In short, there isn’t much in my circumstances that leads me to a sense of urgency about ultimate things. I can go for days without talking to God. I can go days without thinking about God. It’s very, very easy — embarrassingly easy — for all things deep and divine to become afterthoughts in my life, because God just isn't on my 24/7 radar.  This isn’t because I’m callous. It’s because — as Jesus puts it so wisely in his searing sermon — I am already “full.” I have already “received my consolation.” I have easy access to laughter, so I don't wonder what lessons honest tears might yield.

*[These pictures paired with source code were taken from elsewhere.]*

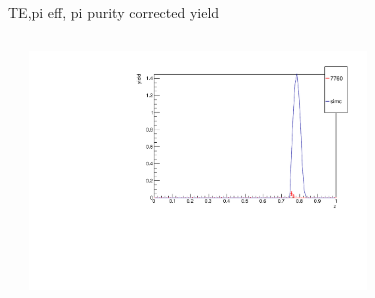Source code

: \begin{frame}{TE,pi eff, pi purity corrected yield}
\begin{columns}
\begin{column}[T]{0.5\textwidth}
\end{column}
\begin{column}[T]{0.5\textwidth}
\includegraphics[width = 0.7\textwidth]{results/yield/check/yieldcheck_490_pos.pdf}
\end{column}
\end{columns}
\end{frame}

I am primed by my cozy life to live in the shallows, unaware of the treasures that lie waiting in the depths. Most of the time, it just plain doesn’t occur to me that I would be lost — utterly and wholly lost, physically and spiritually — without the grace that sustains me.  

I will never forget the words of a friend who said, I’ve been very fortunate, I’ve had it pretty easy, and have never needed a savior the way you describe needing Jesus.

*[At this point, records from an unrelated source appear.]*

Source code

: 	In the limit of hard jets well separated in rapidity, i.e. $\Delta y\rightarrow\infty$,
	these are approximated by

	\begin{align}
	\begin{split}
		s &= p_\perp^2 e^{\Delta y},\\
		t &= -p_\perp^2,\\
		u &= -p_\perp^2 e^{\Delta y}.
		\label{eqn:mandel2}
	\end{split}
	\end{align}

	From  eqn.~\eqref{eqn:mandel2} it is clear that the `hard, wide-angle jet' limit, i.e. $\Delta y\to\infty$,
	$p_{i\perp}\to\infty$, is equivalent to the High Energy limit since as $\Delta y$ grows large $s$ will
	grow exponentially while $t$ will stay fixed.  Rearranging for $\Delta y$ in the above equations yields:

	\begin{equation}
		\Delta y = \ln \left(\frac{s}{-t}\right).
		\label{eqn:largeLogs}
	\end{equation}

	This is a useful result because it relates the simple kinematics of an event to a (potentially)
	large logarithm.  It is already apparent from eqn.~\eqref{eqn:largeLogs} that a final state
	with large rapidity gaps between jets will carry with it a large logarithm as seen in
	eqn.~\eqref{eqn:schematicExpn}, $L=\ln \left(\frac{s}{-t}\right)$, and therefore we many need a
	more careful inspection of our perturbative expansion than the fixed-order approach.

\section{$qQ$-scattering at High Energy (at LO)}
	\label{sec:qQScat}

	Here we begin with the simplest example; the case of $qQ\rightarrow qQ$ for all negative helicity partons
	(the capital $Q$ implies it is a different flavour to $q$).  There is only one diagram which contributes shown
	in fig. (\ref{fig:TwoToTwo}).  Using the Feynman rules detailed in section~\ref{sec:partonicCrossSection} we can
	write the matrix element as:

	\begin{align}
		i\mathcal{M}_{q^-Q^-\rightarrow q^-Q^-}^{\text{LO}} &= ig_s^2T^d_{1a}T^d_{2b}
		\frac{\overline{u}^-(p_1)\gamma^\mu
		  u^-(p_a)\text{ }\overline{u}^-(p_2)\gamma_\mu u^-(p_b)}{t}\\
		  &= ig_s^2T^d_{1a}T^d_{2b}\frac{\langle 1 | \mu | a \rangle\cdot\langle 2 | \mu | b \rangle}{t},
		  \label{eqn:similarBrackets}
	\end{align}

And maybe that’s our lesson today. Until we begin to grasp that our brothers and sisters needs are our needs, we will never fully realize the kingdom that God requires us to participate in. Until we’ve understood that the needs of others have something to teach us about our own complacency, we will never grasp what it means to give. Until we grasp that our blessings live in complete dependence on a God who has turned upside down what we have gotten used to understanding as blessed, we will be slaves to our own understandings. 

Jesus’s turns upside down the kingdom, Frederick Buechner writes this: “The world says, ‘Mind your own business,’ and Jesus says, ‘There is no such thing as your own business.’ The world says, ‘Follow the wisest course and be a success,’ and Jesus says, ‘Follow me and be crucified.’ The world says, ‘Drive carefully — the life you save may be your own’ — and Jesus says, ‘Whoever would save his life will lose it, and whoever loses his life for my sake will find it.’ The world says, ‘Law and order,’ and Jesus says, ‘Love.’ The world says, ‘Get’ and Jesus says, ‘Give.’ In terms of the world's sanity, Jesus is crazy as a coot, and anybody who thinks he can follow him without being a little crazy too is laboring less under a cross than under a delusion." 

Thomas continues…..

This is not prosperity theology. This is not “blessing” as health, wealth, and happiness. This is a teaching so costly, so soul-rattling, so unpalatable, that most of us will do anything to domesticate or ignore it.

Blessed are you who are poor, hungry, sad, and expendable. Why? Because you have everything to look forward to. Because the Kingdom of God is yours. Because God is the God of those who have nothing but him.

Lord, help me to hear what this is saying. Help me not to squirm away. Help me somehow to sit with woe, and learn the meaning of blessing.[3]